When news breaks of a psychopathic crime, usually murder, people use a particular set of adjectives that reflect their horror, writes "Anatomy of Evil" author, psychiatrist Michael H. Stone, "words like 'fiendish,' 'revolting,' 'heinous' and (pretty regularly) 'inhuman.'
"This is how we distance ourselves from the acts in question, as if to say: 'No human could do these things.' "
Oxford neuroscientist Kathleen Taylor concurs. Her new book, "Cruelty: Human Evil and the Human Brain," examines the roots and forms of human cruelty. Taylor writes:
"Cruelty is as old as humankind, if not older. At its core lies unjustified voluntary behaviour which causes foreseeable suffering to an undeserving victim or victims. ... [I]ts aim is to make its targets suffer physically or psychologically."
Why does cruelty exist? It is comforting to consider brutality an aberration and decency the norm. But, as Taylor reminds us, "Moral judgements, paradoxically, have been used to justify extraordinary cruelty."
She also notes our morbid fascination with evil and cruelty. "Horrific assaults and ingeniously unpleasant murders are abundantly available in mainstream fiction," both in books and on screen.
If that perverse appeal extends to nonfiction, then these two are likely to succeed in the marketplace, but it will be well deserved. The books are thorough in their research and thought-provoking in their approach.
They are also remarkably complementary. Understanding any subject requires a combination of empirical evidence and theory. "Anatomy of Evil" is largely empirical in its approach, while "Cruelty" focuses on analysis.
However, Stone's empiricism occasionally reaches the point of annoyance. From his systematic study of hundreds of "true crime" books and magazine articles plus interviews with some of the perpetrators, Stone has developed a 22-point scale of evil.
That scale might represent a breakthrough for criminologists, but nonexpert readers will find the distinctions between its levels to be subjective, subtle and unenlightening.
They will probably view Stone's frequent allusions to the scale and his placement of various crimes on it as an attempt to sell his method over a competing product.
Fortunately, Stone also provides a much more interesting and useful set of measurement criteria covering personality traits, behavioral traits, experiences and genetic predispositions. His book consists largely of a litany of criminal acts. When his research sources are thin, his stories inspire readers to skim, but when he has actually interviewed the perpetrators, his writing becomes compelling.

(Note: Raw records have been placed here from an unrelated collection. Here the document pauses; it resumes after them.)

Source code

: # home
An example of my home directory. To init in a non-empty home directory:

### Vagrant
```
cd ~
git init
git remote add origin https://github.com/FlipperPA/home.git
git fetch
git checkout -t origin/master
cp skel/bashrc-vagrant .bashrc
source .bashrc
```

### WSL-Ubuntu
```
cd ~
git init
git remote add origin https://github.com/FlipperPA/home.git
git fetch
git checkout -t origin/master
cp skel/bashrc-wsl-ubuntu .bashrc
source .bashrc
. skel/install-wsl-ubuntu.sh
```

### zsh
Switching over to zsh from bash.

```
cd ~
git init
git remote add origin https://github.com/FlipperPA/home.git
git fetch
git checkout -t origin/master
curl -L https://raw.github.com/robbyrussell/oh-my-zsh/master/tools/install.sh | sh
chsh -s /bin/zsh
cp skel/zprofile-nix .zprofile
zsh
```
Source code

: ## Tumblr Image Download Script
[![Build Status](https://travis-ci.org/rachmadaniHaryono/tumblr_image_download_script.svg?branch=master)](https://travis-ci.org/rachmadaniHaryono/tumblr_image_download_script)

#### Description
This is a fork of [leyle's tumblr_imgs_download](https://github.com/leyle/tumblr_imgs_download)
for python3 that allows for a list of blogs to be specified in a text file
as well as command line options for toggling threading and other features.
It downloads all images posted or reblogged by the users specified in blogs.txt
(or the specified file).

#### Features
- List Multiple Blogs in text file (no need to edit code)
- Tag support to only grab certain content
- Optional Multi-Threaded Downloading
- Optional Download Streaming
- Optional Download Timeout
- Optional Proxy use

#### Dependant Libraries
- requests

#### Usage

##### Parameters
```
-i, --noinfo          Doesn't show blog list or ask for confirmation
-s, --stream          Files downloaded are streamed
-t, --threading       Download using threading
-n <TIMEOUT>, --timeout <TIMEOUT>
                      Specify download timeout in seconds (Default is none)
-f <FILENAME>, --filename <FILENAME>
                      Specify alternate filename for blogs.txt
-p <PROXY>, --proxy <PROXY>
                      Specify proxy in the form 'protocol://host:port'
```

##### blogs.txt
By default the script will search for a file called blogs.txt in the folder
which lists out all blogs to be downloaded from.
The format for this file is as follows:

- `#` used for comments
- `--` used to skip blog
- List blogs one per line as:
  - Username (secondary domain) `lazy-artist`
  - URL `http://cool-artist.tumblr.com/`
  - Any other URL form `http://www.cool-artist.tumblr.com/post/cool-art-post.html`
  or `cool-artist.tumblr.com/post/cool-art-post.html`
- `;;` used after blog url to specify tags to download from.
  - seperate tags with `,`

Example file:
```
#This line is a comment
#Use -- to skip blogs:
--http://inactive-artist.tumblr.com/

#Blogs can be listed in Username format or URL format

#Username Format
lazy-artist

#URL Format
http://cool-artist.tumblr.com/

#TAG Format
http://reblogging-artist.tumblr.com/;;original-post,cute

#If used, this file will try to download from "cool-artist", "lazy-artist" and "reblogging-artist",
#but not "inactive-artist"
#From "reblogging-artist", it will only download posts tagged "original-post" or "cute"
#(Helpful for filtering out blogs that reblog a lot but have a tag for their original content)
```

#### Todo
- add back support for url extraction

Kathleen Taylor's "Cruelty" is concerned less with quantifying evil and more with putting it in the broader context of human behavior. She discusses in detail two key concepts that enable ordinary people to become extraordinarily cruel:
"Otherization," which transforms the victims into something subhuman in the perpetrators' eyes; and "world-shaping," the inclination to see the world according to one's beliefs, even when those beliefs conflict with sensory information or other knowledge.
Taylor systematically describes the way the brain processes information that leads to actions, the role of emotion, the development of a belief system and the progression from callousness to sadism. Then, in her closing chapter, she leaves the realm of analysis for speculation and, some might say, self-justification.
"The scientific study of cruelty has consequences for our everyday understanding of human harm-doing. If we can come to grasp why people commit atrocities, we may be able to prevent them -- that is the hope."
To most, Taylor's goal of prevention probably seems too ambitious. They will probably be more in tune with Stone's "Final Thoughts." It is rare that we can recognize a person's potential for evil and even rarer that we can prevent an initial evil act. But he notes that we can -- and must -- learn from the painful object lessons from real-world mistakes.
But Stone also adds a note of hope. "The system is not perfect," he writes. "We need to pay more attention to subtleties of personality, becoming more restrictive with the psychopathic killers and more liberal with the non-psychopathic prisoners who show genuine signs of remorse, reform, and redemption."